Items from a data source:
◆ ◆ ◆ ◆ ◆ ◆ ◆

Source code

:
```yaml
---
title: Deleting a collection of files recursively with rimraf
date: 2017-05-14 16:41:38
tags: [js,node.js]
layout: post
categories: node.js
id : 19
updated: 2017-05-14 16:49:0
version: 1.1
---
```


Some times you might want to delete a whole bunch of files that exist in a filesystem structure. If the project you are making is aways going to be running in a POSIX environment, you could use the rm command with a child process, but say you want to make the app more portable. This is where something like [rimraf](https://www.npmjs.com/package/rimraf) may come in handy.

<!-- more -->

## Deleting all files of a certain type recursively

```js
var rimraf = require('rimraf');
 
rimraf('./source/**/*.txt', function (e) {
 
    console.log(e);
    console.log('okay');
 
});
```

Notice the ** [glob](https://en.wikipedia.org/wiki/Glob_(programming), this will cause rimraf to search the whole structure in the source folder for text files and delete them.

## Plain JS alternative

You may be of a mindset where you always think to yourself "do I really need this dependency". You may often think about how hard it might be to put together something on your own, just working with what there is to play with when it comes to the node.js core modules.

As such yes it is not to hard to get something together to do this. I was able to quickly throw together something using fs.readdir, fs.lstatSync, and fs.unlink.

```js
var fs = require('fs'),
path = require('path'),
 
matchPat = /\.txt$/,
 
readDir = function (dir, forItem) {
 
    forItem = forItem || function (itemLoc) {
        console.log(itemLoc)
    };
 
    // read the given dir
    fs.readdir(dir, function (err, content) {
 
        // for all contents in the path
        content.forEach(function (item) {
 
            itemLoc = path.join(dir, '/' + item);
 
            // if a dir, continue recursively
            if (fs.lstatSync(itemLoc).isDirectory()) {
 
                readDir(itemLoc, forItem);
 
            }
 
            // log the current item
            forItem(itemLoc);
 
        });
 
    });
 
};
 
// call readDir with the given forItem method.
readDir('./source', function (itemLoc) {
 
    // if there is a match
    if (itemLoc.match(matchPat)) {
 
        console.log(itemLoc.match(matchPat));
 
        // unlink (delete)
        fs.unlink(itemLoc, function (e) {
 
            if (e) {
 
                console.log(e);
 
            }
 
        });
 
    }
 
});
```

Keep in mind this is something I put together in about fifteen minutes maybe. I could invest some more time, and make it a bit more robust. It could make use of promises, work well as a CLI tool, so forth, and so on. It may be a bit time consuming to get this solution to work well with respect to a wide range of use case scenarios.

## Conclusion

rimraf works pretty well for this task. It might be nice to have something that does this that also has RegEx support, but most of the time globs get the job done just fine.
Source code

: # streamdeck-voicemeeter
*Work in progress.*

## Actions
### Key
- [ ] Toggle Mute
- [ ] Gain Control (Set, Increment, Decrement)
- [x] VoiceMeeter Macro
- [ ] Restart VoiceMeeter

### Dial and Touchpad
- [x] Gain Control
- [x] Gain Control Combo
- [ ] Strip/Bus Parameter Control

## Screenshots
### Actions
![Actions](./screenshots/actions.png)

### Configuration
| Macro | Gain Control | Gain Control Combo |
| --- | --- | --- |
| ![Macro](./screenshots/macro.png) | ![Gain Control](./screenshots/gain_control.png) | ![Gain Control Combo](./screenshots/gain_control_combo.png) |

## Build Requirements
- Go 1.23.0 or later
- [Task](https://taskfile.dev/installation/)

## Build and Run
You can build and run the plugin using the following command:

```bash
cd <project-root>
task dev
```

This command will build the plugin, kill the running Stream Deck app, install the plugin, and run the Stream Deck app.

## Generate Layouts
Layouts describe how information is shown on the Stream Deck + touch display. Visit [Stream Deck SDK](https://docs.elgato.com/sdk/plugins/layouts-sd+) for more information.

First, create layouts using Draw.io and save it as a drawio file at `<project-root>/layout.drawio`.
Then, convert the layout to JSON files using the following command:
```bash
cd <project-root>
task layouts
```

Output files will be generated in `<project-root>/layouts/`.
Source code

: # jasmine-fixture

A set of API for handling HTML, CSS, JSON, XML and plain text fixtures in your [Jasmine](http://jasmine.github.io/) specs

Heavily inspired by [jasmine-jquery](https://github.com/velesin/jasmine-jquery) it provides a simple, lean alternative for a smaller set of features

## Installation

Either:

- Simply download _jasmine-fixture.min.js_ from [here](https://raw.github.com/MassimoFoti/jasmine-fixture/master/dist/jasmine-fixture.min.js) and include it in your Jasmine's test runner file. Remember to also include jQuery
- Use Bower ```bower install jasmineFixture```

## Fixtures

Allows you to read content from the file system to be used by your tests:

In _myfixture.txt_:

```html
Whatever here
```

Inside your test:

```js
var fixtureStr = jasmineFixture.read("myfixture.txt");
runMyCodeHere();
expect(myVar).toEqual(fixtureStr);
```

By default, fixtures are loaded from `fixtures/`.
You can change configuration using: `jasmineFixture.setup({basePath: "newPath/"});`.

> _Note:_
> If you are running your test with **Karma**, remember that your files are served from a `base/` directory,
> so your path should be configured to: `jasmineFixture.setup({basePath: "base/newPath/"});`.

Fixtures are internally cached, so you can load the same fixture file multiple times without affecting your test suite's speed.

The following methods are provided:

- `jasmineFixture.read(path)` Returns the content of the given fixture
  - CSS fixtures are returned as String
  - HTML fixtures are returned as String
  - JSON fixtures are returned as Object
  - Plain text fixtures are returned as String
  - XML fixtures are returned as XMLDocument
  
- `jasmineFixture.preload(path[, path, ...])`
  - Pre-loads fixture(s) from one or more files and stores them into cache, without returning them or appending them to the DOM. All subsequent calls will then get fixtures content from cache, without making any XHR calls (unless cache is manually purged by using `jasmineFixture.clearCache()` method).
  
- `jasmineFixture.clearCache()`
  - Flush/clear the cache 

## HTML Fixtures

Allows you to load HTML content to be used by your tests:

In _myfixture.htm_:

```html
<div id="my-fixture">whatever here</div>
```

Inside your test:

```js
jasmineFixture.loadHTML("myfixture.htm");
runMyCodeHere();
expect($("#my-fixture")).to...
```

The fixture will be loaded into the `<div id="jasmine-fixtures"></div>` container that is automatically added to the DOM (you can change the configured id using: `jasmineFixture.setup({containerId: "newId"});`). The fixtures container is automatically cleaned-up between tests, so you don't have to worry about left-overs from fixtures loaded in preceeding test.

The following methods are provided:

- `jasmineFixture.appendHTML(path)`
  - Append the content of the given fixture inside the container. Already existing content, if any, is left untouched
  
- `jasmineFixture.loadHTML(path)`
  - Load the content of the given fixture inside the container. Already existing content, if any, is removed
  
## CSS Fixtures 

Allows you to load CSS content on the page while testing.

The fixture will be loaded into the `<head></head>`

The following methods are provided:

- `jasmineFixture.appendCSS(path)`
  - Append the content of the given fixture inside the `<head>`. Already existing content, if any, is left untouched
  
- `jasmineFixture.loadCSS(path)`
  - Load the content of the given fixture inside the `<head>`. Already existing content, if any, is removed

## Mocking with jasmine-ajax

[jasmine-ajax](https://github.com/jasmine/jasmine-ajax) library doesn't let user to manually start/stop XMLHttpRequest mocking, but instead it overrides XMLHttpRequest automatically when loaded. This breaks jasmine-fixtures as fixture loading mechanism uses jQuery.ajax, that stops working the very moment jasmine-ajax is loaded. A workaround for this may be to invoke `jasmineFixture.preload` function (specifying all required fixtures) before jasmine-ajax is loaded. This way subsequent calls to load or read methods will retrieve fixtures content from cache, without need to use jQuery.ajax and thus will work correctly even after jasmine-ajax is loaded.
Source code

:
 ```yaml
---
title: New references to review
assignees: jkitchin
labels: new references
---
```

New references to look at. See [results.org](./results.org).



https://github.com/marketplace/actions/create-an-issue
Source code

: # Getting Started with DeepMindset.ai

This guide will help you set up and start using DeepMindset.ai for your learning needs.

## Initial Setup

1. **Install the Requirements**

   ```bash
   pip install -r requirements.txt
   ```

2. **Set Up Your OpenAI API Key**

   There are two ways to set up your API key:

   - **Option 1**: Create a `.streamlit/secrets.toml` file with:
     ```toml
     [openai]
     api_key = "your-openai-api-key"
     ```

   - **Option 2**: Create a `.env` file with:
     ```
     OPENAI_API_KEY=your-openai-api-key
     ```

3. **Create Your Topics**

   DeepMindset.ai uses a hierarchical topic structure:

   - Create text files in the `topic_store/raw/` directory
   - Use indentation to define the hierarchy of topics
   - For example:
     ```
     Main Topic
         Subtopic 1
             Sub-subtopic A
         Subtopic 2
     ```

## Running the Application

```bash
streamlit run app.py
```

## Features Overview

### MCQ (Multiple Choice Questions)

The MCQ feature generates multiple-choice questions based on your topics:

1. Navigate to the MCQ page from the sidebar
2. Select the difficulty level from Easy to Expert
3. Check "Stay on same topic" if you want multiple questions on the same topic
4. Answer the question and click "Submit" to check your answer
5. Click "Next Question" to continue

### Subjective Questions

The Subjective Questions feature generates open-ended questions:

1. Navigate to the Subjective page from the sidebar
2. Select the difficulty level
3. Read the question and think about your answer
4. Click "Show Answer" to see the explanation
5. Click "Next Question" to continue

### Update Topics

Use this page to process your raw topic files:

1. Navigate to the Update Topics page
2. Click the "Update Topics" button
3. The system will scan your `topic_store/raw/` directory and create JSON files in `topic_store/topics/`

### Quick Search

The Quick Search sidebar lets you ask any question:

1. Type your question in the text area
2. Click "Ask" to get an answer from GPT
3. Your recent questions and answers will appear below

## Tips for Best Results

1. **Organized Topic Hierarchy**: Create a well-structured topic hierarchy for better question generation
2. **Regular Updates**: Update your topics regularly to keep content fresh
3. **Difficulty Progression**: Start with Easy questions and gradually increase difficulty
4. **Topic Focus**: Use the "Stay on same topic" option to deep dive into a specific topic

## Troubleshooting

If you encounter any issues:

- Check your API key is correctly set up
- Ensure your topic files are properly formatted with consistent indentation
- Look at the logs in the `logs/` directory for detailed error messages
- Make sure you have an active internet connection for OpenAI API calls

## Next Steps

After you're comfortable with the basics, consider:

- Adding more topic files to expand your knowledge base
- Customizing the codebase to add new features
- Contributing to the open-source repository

◆ ◆ ◆ ◆ ◆ ◆ ◆

Give the number of lines in the entries above that contain the string "root", and nothing more.

RESPONSE:
4